I would hope that the use of frequency inversion is not for security, since
it is easily broken. However, the mult by 1,-1,1,-1 etc,
maps DC to fs/2 and not fs/4. So DC shows up at 4kHz assuming the standard
phone sampling rate of 8kHz. Since the telco's passband is nominally 300 to
3400 Hz, so yes they would filter out some of the low frequency (original
domain) info. But one would hope that any real secure phone uses a more
robust method and hopefully one that changes with time.

Clay



"Dirk Bell" <dirkman@erols.com> wrote in message
news:6721a858.0410010801.3bee53b7@posting.google.com...
> Rick,
>
> Analog phones that I have examined that use frequency inversion for
> security do not flip around Fs/4.  The problem is that the method of
> multiplying by 1, -1, 1, ...  flips DC to Fs/4 and then the signal is
> lowpass filtered when transmitted through the phone sysytem wiping out
> a LOT of the ORIGINAL low frequency information. It would usually be
> preferable to bandpass the signal with a narrow low freq stopband, a
> wide high freq stopband, and frequency shift the data up before
> flipping.
>
> Dirk
>
> Dirk Bell
> DSP Consultant
>
> r.lyons@_BOGUS_ieee.org (Rick Lyons) wrote in message
news:<415c974b.260935640@news.sf.sbcglobal.net>...

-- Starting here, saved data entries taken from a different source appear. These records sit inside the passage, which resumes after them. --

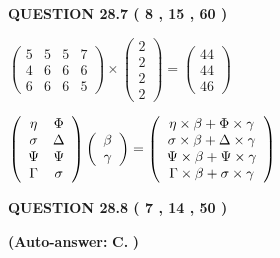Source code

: \documentclass[12pt]{article}
\begin{document}
  
\noindent{}
 
 
  
  
{\textbf{\large{QUESTION
28.7 
 (           8 ,          15 ,          60 )
}}}

 
$\left( \begin{array}{ccccccccccccccc}
           5  & 
           5  & 
           5  & 
           7  \\ 
           4  & 
           6  & 
           6  & 
           6  \\ 
           6  & 
           6  & 
           6  & 
           5
\end{array}\right) \times
\left( \begin{array}{c}
           2  \\ 
           2  \\ 
           2  \\ 
           2
\end{array}\right)  =
\left( \begin{array}{c}
          44  \\ 
          44  \\ 
          46
\end{array}\right)  $
 
$  %
 \left( \begin{array}
 {
 c
 c
 }
 \eta & 
 \Phi \\ 
 \sigma & 
 \Delta \\ 
 \Psi & 
 \Psi \\ 
 \Gamma & 
 \sigma
 \end{array} \right)
 \left( \begin{array}
 {
 c
 }
 \beta \\ 
 \gamma
 \end{array} \right)
=
 \left( \begin{array}
 {
 c
 }
  \eta \times  \beta +  \Phi \times  \gamma \\ 
  \sigma \times  \beta +  \Delta \times  \gamma \\ 
  \Psi \times  \beta +  \Psi \times  \gamma \\ 
  \Gamma \times  \beta +  \sigma \times  \gamma
 \end{array} \right)
$
 
  
  
{\textbf{\large{QUESTION
28.8 
 (           7 ,          14 ,          50 )
}}}
 
 
{\textbf{(Auto-answer:}}
{\textbf{\large{
C.}}}
{\textbf{)}}
 
\end{document}
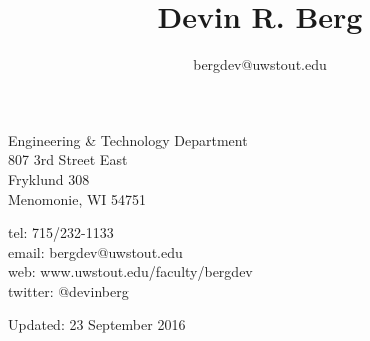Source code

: \documentclass[10pt]{article}
\title{\bfseries\Huge Devin R. Berg}
\author{bergdev@uwstout.edu}
\date{}
\begin{document}
\maketitle
\vspace{1em}
\begin{minipage}[ht]{0.48\textwidth}
Engineering \& Technology Department\\
807 3rd Street East\\
Fryklund 308\\
Menomonie, WI 54751
\end{minipage}
\begin{minipage}[ht]{0.48\textwidth}
\begin{flushright}
tel: 715/232-1133\\
email: bergdev@uwstout.edu\\
web: www.uwstout.edu/faculty/bergdev\\
twitter: @devinberg
\end{flushright}
\end{minipage}
\vspace{20pt}


































\vspace{20pt}
\vspace{20pt}
\scriptsize\hfill Updated: 23 September 2016
\end{document}
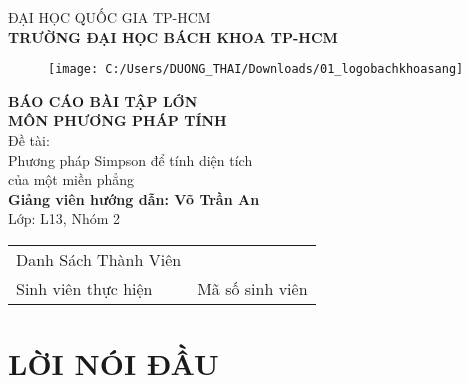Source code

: \documentclass[14pt,a4paper]{article}
\begin{document}
\cleardoublepage
\thispagestyle{empty}
\begin{titlepage}
\begin{center}
	\fontsize{16pt}{0pt}\selectfont ĐẠI HỌC QUỐC GIA TP-HCM\\
	\vspace{6pt}\textbf{\fontsize{16pt}{0pt}\selectfont TRƯỜNG ĐẠI HỌC BÁCH KHOA TP-HCM\\}
	\vspace{0.3cm}
	\begin{figure}[H]
		\centering
\texttt{[image: C:/Users/DUONG\_THAI/Downloads/01\_logobachkhoasang]}
	\end{figure}
	\vspace{0.3cm}
	\textbf{\fontsize{20pt}{0pt}\selectfont BÁO CÁO BÀI TẬP LỚN\\}
	\vspace{0.2cm}
	\textbf{\fontsize{18pt}{0pt}\selectfont MÔN PHƯƠNG PHÁP TÍNH\\}
	\vspace{0.2cm}
\fontsize{20pt}{0pt}\selectfont Đề tài:\\

	\fontsize{22pt}{0pt}\selectfont Phương pháp Simpson để tính diện tích \\
	\fontsize{22pt}{0pt}\selectfont của một miền phẳng\\
	\vspace{0.5cm}
	\textbf{\fontsize{20pt}{0pt}\selectfont Giảng viên hướng dẫn: Võ Trần An\\}
	\vspace{0.2cm}
	\fontsize{20pt}{0pt}\selectfont Lớp: L13, Nhóm 2\\
	\vspace{0.5cm}
	\begin{tabular}{l l}
		\fontsize{16pt}{0pt}\selectfont Danh Sách Thành Viên \vspace{6pt}\\
		\fontsize{16pt}{0pt}\selectfont Sinh viên thực hiện & \fontsize{16pt}{0pt}\selectfont Mã số sinh viên\\
	\end{tabular}
\end{center}
\end{titlepage}
\cleardoublepage
\section*{LỜI NÓI ĐẦU}
\end{document}
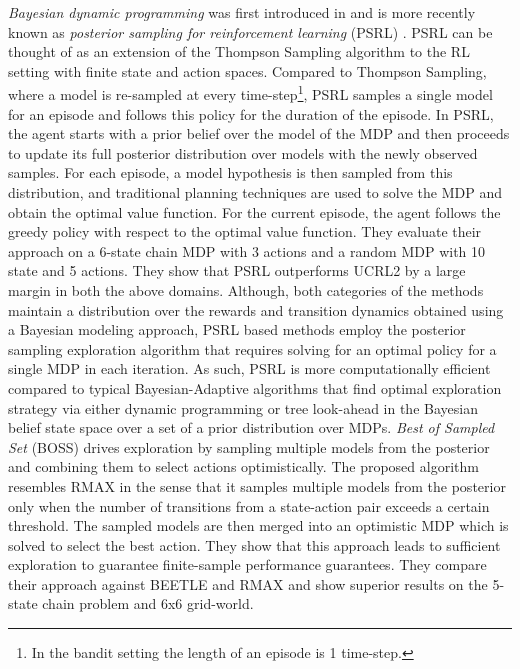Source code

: \textit{Bayesian dynamic programming} was first introduced in  and is more recently known as \textit{posterior sampling for reinforcement learning} (PSRL) . PSRL can be thought of as an extension of the Thompson Sampling algorithm to the RL setting with finite state and action spaces.  
Compared to Thompson Sampling, where a model is re-sampled at every time-step\footnote{In the bandit setting the length of an episode is 1 time-step.}, PSRL samples a single model for an episode and follows this policy for the duration of the episode.
In PSRL, the agent starts with a prior belief over the model of the MDP 
and then proceeds to update its full posterior distribution over models with the newly observed samples. For each episode, a model hypothesis is then sampled from this distribution, and traditional planning techniques are used to solve the MDP and obtain the optimal value function. For the current episode, the agent follows the greedy policy with respect to the optimal value function. They evaluate their approach on a 6-state chain MDP with 3 actions and a random MDP with 10 state and 5 actions. They show that PSRL outperforms UCRL2 by a large margin in both the above domains.  
Although, both categories of the methods maintain a distribution over the rewards and transition dynamics obtained using a Bayesian modeling approach, PSRL based methods employ the posterior sampling exploration algorithm that requires solving for an optimal policy for a single MDP in each iteration. As such, PSRL is more computationally efficient compared to typical Bayesian-Adaptive algorithms that find optimal exploration strategy via either dynamic programming or tree look-ahead in the Bayesian belief state space over a set of a prior distribution over MDPs.
\textit{Best of Sampled Set} (BOSS)  drives exploration by sampling multiple models from the posterior and combining them to select actions optimistically.   The proposed algorithm resembles RMAX  in the sense that it samples multiple models from the posterior only when the number of transitions from a state-action pair exceeds a certain threshold. The sampled models are then merged into an optimistic MDP which is solved to select the best action. They show that this approach leads to sufficient exploration to guarantee finite-sample performance guarantees.  They compare their approach against BEETLE and RMAX and show superior results on the 5-state chain problem and 6x6 grid-world.
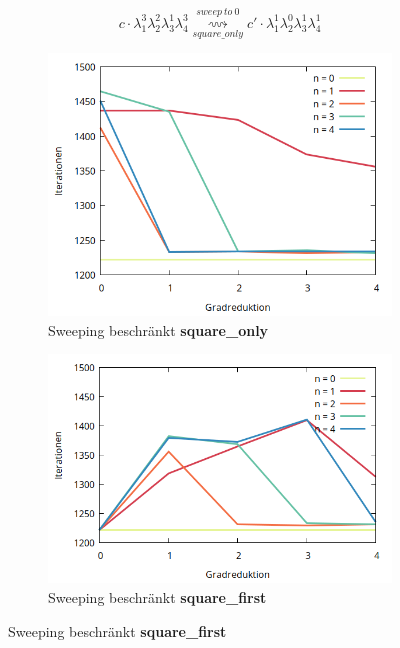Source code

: $$ c \cdot \lambda_1^3 \lambda_2^2 \lambda_3^1 \lambda_4^3  \underset{square\_only}{\overset{sweep\ to\ 0}{\rightsquigarrow}} c' \cdot \lambda_1^1 \lambda_2^0 \lambda_3^1 \lambda_4^1$$



\begin{figure}[tbh]
\centering
\begin{subfigure}{.5\textwidth}
  \centering
  \includegraphics[width=\linewidth]{img/sweeping_only.png}  
  \caption{Sweeping beschränkt \textbf{square\_only}}
  \label{fig:sub1}
\end{subfigure}%
\begin{subfigure}{.5\textwidth}
  \centering
  \includegraphics[width=\linewidth]{img/sweeping_first.png}
 \caption{Sweeping beschränkt \textbf{square\_first}}
  \label{fig:sub2}
\end{subfigure}


\end{figure}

> > On Tue, 28 Sep 2004 18:11:06 GMT, eric.jacobsen@ieee.org (Eric
> > Jacobsen) wrote:
> >
> > >On Tue, 28 Sep 2004 07:38:57 GMT, glen herrmannsfeldt
> > ><gah@ugcs.caltech.edu> wrote:
> > >
> > >>Clay Turner wrote:
> > >>
> > >>> The simplest frequency inversion can be had by simply inverting the
sign of
> > >>> every other sample. In this case you are convolving with
1,-1,1,-1,1, etc.
> > >>> Now go over to the frequency domain and you will see that this
convolution
> > >>> is simply a frequency shift of one half of the sample rate. And
since the
> > >>> spectrum repeats, you get your inversion.
> > >>
> > >>As far as I know, it is traditionally done with a doubly
> > >>balanced mixer, which multiplies a given signal by another,
> > >>usually sinusoidal, signal.  Somewhat similar to what you
> > >>suggest.
> > >>
> > >>-- glen
> >
> > Hi Eric,
> >
> > >It winds up being a mix that moves the negative image up to where the
> > >original signal was.   This is why they describe the new image
> > >appearing.
> >
> > Yep.  I always view that inversion as a "flipping" of the spectrum
> > where the "center of the flip" is Fs/4.
> >
> > >If you have the signal available in complex samples, i.e., I and Q,
> > >it's even easier to invert the spectrum.   You can:
> > >
> > >Swap the I and Q channels so that I becomes Q and Q become I.
> >
> > Also yes.  If I remember correctly, that scheme induces
> > a pi/2 phase shift in the spectral components of the
> > "inverted" spectral components.
> >
> > >Invert the I channel, i.e., I = -I.
> > >Invert the Q channel, i.e., Q = -Q.
> >
> > Humm, when I want to invert the spectrum of complex
> > time samples, I just conjugate each time sample.
> > I haven't seen that "inverting the I and the Q samples"
> > method before.  Interesting!   I'll have to investigate
> > that one.
> >
> >    (snipped)
> >
> > See Ya',
> > [-Rick-]